I give a bit more information than Mastermind rules, but with 10 places, 9 colours it's still quite a challenge. (And time-consuming; scoring 10 digits takes 2min24sec to 2min54sec on my HP-11C. Touch 11i free on my phone is even slower. Plus: it displays the X-register during program execution, which is a bit of a spoiler, because that shows you the code.)
(04-26-2018 10:10 PM)Rogier Wrote: [ -> ]Michaelzinn, what do you mean by human readable form?

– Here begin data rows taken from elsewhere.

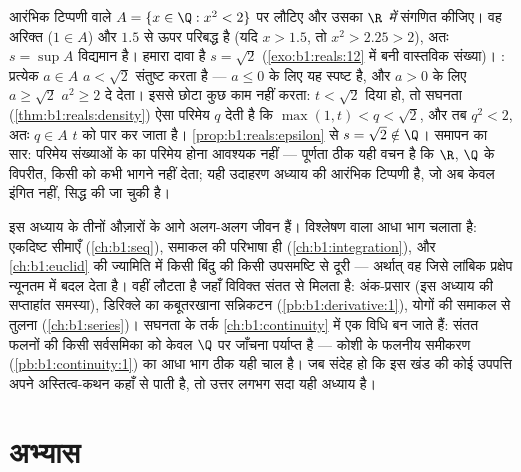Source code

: \begin{example}[वह उच्चतम जो $\Q$ से भाग निकला]\label{ex:b1:reals:supescape}
आरंभिक टिप्पणी वाले  $A = \{x \in \Q : x^2 < 2\}$ पर लौटिए और उसका
 \emph{$\R$ में} संगणित कीजिए। वह अरिक्त ($1 \in A$) और $1.5$ से ऊपर
परिबद्ध है (यदि $x > 1.5$, तो $x^2 > 2.25 > 2$), अतः $s = \sup A$ विद्यमान
है। हमारा दावा है $s = \sqrt 2$ (\cref{exo:b1:reals:12} में बनी वास्तविक
संख्या)। : प्रत्येक $a \in A$ $a < \sqrt2$ संतुष्ट करता है --- $a
\leq 0$ के लिए यह स्पष्ट है, और $a > 0$ के लिए $a \geq \sqrt2$ $a^2 \geq 2$
दे देता। इससे छोटा कुछ काम नहीं करता: $t < \sqrt2$ दिया हो, तो सघनता
(\cref{thm:b1:reals:density}) ऐसा परिमेय $q$ देती है कि $\max(1, t) < q <
\sqrt 2$, और तब $q^2 < 2$, अतः $q \in A$ $t$ को पार कर जाता है।
\cref{prop:b1:reals:epsilon} से $s = \sqrt2 \notin \Q$। समापन का सार: परिमेय
संख्याओं के  का  परिमेय होना आवश्यक नहीं --- पूर्णता ठीक यही
वचन है कि $\R$, $\Q$ के विपरीत, किसी  को कभी भागने नहीं देता; यही
उदाहरण अध्याय की आरंभिक टिप्पणी है, जो अब केवल इंगित नहीं, सिद्ध की जा चुकी
है।
\end{example}

\begin{remark}[इस खंड के भीतर आगे की दृष्टि]
इस अध्याय के तीनों औज़ारों के आगे अलग-अलग जीवन हैं।  विश्लेषण वाला आधा
भाग चलाता है: एकदिष्ट सीमाएँ (\cref{ch:b1:seq}), समाकल की परिभाषा ही
(\cref{ch:b1:integration}), और \cref{ch:b1:euclid} की ज्यामिति में किसी
बिंदु की किसी उपसमष्टि से दूरी --- अर्थात् वह  जिसे लांबिक प्रक्षेप
न्यूनतम में बदल देता है।  वहीं लौटता है जहाँ विविक्त संतत से मिलता
है: अंक-प्रसार (इस अध्याय की सप्ताहांत समस्या), डिरिक्ले का कबूतरखाना
सन्निकटन (\cref{pb:b1:derivative:1}), योगों की समाकल से तुलना
(\cref{ch:b1:series})। सघनता के तर्क \cref{ch:b1:continuity} में एक विधि बन
जाते हैं: संतत फलनों की किसी सर्वसमिका को केवल $\Q$ पर जाँचना पर्याप्त है
--- कोशी के फलनीय समीकरण (\cref{pb:b1:continuity:1}) का आधा भाग ठीक यही चाल
है। जब संदेह हो कि इस खंड की कोई उपपत्ति अपने अस्तित्व-कथन कहाँ से पाती है,
तो उत्तर लगभग सदा यही अध्याय है।
\end{remark}

\section{अभ्यास}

To me, it was very difficult to understand how the program works. Comments, especially for the labels, would help. I reverse engineered the code and commented it a bit (Ignore the parens I'm currently experimenting with some ideas to "compile" code from edn):

Code:

        (LBL "check guess X"
            (CF "0: counted match")
            (STO "2: guess part")
            (STO "5: guess")
            (RCL "1: solution")
            (ISG        ; count guess?
                (X=Y?)) ; NOP ?

            ; display I
            (X><I))
            (PSE)
            (X><I)
            (FIX 9) ; won display
            (X=Y?    ; won?
                RTN) ; won! show fix 9
            (FIX 1) ; did not win, fix 1

            (STO "3: solution part") ; copy s1 to s3

            (LBL "2: compare current guess digit to every solution digit" ; 016

                ; solution checked?
                (X=0? (GTO 0)) ; check next guess digit

                (RCL "2 guess part") ; guess done?
                (X=0? (GTO 4)) ; all done, display result

                ; last digit correct?
                -
                10
                /
                FRAC
                (X=0? (GSB "7: found match")) ; yes

                ; no, cut last digit from s3 and try again
                (STO "3; solution part" (INT (* .1 (RCL "3solutionp"))))
                (GTO "2: compare lgd to every sd"))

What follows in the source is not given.